Show every line of the data that includes the word "program".

++++ Data records ++++

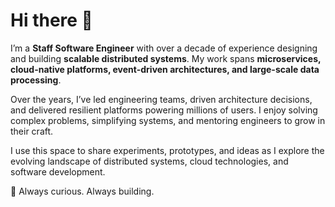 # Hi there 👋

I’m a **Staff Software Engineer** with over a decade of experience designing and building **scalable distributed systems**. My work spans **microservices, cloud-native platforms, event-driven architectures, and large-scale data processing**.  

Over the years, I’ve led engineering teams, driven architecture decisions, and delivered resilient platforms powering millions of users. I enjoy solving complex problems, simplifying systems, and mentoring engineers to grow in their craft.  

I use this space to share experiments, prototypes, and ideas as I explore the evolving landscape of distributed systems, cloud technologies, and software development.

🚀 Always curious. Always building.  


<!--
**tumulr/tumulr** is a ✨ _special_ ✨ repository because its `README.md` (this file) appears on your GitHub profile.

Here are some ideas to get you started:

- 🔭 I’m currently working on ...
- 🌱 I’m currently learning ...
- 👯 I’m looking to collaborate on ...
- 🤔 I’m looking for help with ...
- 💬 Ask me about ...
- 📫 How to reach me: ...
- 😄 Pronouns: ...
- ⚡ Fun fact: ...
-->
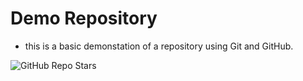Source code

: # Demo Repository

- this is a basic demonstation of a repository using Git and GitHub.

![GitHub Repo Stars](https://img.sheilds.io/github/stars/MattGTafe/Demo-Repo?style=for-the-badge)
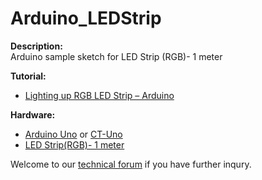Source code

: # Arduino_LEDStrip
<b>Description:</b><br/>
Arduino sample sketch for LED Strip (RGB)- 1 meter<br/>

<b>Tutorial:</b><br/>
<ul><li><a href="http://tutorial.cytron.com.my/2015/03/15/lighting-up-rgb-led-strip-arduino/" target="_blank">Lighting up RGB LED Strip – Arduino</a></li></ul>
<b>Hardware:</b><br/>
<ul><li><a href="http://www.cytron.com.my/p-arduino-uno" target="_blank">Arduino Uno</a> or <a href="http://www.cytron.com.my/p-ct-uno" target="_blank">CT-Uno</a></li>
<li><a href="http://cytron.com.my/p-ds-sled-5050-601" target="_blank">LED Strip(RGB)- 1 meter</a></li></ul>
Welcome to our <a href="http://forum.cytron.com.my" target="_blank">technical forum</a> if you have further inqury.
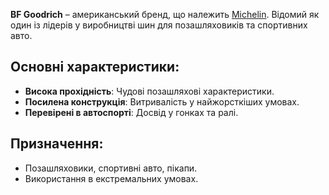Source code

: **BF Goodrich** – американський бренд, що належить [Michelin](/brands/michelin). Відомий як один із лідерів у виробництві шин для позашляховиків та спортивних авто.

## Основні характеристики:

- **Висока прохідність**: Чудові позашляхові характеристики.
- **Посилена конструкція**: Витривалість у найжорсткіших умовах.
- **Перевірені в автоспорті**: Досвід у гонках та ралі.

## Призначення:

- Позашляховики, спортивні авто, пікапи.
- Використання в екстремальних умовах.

++++
++++ Data records ++++

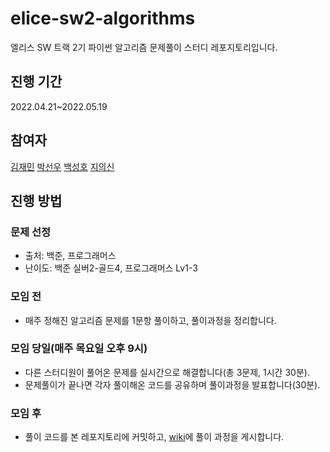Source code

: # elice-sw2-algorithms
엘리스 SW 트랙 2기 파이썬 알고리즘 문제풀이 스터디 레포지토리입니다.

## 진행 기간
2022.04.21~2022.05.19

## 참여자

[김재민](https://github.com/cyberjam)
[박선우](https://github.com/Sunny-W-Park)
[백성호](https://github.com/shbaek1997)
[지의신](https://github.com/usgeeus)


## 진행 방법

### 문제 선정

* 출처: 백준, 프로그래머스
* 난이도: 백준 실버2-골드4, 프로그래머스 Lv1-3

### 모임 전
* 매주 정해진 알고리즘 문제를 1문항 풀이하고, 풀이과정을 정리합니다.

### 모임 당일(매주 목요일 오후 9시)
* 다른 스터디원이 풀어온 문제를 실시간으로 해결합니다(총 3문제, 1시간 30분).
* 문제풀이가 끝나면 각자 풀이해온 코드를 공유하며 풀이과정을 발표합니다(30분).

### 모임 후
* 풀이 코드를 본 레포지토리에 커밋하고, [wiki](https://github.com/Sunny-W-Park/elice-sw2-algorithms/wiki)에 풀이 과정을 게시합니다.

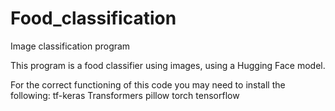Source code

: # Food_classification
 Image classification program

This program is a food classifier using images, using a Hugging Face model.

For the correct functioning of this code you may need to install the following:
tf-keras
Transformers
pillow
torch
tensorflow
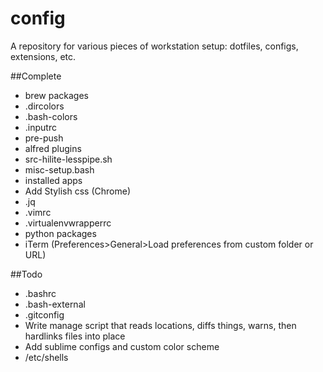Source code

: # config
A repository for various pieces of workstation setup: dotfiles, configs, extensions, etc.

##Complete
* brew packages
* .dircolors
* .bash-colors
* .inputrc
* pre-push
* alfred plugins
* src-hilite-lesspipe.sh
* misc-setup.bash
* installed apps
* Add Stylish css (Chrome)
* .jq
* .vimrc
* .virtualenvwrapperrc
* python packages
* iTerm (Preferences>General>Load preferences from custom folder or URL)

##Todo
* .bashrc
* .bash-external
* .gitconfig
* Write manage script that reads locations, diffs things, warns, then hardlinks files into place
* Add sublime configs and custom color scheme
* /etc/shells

++++

** Solution to this exercise **
 Image classification program
This program is a food classifier using images, using a Hugging Face model.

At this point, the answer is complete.